* **TASK DETAILS**
Return, from the listing below, every line that includes "imagery".

* **DATA FOR PROCESSING**
Segment Open

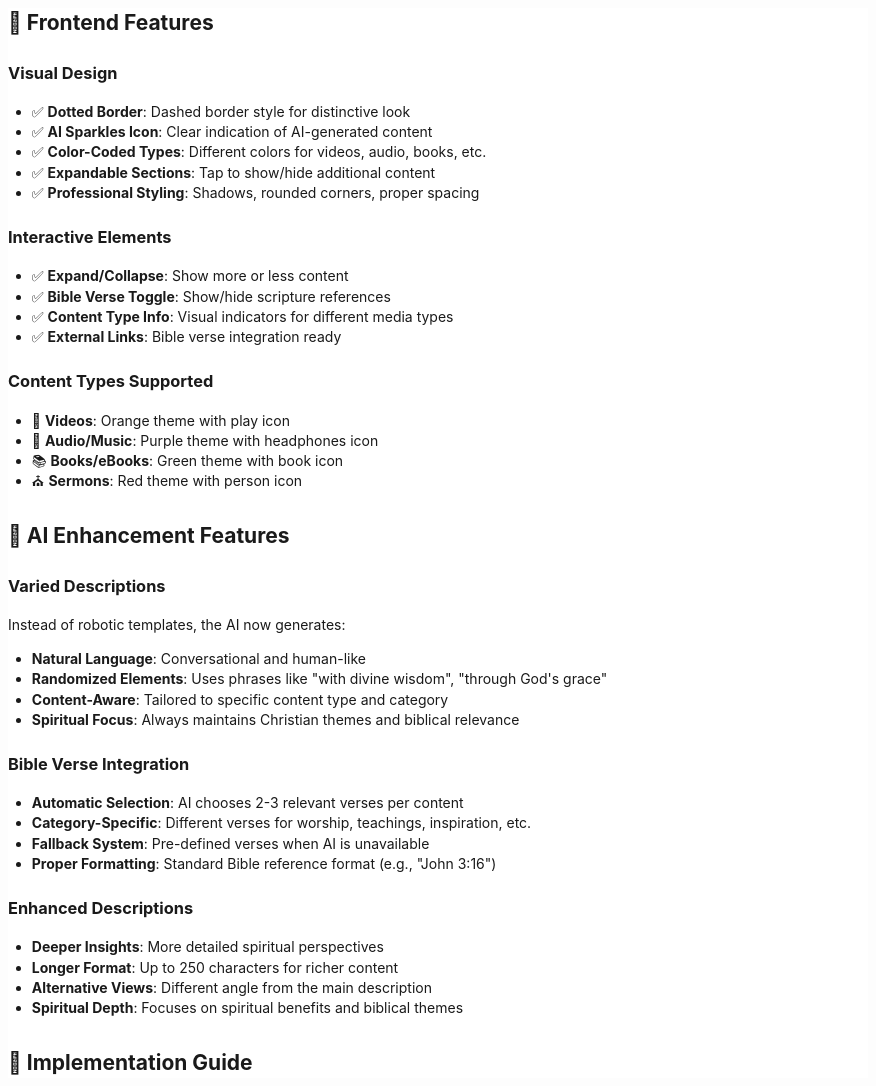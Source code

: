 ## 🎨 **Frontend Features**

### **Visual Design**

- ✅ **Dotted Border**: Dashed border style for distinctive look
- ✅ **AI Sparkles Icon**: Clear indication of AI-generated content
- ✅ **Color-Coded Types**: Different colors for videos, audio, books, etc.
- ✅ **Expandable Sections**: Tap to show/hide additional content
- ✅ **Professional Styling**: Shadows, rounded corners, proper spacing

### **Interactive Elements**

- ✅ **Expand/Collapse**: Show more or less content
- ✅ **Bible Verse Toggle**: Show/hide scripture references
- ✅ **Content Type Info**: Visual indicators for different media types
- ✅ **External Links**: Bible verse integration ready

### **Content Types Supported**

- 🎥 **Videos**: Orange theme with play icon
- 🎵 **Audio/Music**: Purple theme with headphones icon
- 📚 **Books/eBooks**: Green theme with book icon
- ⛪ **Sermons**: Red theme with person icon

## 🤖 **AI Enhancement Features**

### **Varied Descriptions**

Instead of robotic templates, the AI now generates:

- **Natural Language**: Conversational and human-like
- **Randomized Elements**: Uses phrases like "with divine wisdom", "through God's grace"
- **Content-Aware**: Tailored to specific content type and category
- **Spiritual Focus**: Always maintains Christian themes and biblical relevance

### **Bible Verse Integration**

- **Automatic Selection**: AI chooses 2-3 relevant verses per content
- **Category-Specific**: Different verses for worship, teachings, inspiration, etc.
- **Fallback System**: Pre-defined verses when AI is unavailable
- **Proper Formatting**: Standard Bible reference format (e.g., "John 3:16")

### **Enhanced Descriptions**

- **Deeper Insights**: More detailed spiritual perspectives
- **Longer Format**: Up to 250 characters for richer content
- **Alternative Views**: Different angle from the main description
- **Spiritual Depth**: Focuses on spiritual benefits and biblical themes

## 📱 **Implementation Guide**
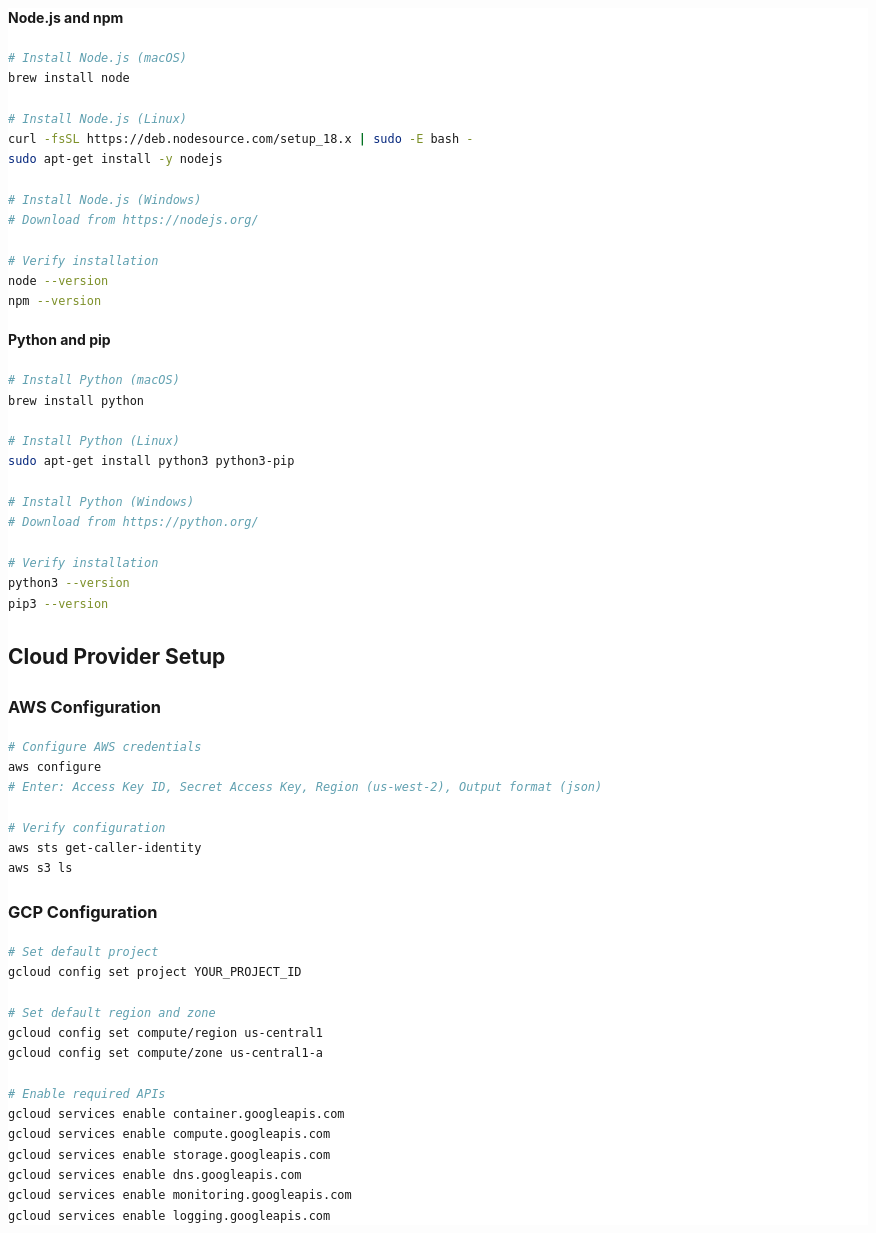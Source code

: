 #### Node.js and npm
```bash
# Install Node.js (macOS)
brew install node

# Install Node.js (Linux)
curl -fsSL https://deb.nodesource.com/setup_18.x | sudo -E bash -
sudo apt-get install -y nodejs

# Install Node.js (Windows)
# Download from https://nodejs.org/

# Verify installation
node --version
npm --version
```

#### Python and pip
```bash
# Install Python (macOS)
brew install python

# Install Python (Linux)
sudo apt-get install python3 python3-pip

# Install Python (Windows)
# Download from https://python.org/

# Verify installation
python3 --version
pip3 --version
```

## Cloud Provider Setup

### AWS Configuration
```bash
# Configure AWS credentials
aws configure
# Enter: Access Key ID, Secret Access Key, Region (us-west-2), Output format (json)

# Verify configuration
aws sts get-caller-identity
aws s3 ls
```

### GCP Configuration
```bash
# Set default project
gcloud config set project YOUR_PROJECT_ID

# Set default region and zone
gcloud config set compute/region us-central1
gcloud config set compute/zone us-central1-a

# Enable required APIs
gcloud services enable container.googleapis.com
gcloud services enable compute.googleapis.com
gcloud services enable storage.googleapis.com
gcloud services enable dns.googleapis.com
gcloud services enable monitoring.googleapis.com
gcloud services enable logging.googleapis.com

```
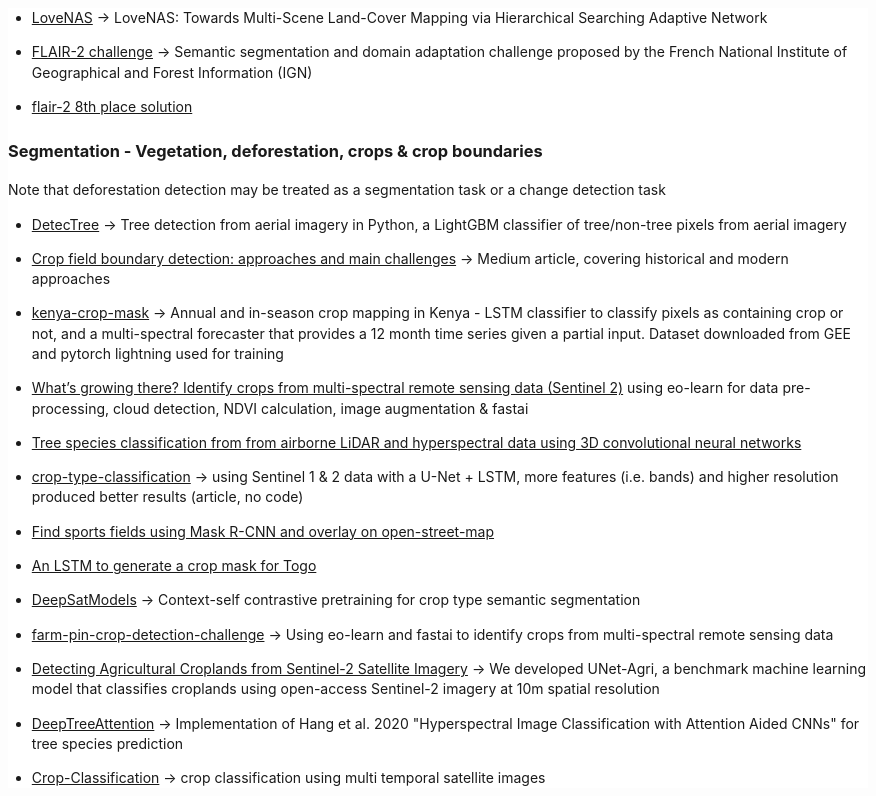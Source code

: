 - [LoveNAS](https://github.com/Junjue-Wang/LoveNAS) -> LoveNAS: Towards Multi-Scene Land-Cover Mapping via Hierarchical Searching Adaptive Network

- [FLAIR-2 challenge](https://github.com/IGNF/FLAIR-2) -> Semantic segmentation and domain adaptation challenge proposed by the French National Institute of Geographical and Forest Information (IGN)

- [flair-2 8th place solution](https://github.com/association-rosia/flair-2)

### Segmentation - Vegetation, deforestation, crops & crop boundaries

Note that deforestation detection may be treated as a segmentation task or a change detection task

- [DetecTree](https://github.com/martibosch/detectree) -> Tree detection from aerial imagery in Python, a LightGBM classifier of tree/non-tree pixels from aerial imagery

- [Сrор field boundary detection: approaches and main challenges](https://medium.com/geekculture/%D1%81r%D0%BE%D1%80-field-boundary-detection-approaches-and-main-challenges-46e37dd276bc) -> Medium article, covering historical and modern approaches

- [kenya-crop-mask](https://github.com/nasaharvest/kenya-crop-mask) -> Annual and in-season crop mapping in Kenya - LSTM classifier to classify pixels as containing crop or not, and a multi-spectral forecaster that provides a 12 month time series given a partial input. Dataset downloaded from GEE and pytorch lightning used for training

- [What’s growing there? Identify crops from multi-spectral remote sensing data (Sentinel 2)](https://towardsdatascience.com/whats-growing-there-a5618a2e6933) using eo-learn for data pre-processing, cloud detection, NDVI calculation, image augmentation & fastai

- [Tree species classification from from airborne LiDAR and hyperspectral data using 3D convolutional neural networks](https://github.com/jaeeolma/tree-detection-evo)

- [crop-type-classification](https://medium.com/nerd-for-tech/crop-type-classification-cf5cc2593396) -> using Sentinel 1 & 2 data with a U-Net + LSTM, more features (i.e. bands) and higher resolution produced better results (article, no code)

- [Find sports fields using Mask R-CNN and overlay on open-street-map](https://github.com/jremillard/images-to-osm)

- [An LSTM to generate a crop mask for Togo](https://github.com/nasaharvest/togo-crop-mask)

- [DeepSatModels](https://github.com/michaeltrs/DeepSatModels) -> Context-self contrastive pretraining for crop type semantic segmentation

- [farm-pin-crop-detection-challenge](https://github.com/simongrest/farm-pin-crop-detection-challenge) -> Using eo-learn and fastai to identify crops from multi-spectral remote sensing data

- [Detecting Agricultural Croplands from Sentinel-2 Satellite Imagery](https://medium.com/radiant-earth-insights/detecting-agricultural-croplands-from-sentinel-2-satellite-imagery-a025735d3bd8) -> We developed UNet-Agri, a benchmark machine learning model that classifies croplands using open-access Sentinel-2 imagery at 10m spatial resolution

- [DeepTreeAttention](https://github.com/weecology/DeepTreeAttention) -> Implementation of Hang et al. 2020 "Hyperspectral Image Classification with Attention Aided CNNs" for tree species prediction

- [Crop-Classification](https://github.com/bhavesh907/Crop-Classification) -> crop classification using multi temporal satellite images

Segment Closed

* **EXERCISE OUTPUT**
- [DetecTree](https://github.com/martibosch/detectree) -> Tree detection from aerial imagery in Python, a LightGBM classifier of tree/non-tree pixels from aerial imagery
- [Detecting Agricultural Croplands from Sentinel-2 Satellite Imagery](https://medium.com/radiant-earth-insights/detecting-agricultural-croplands-from-sentinel-2-satellite-imagery-a025735d3bd8) -> We developed UNet-Agri, a benchmark machine learning model that classifies croplands using open-access Sentinel-2 imagery at 10m spatial resolution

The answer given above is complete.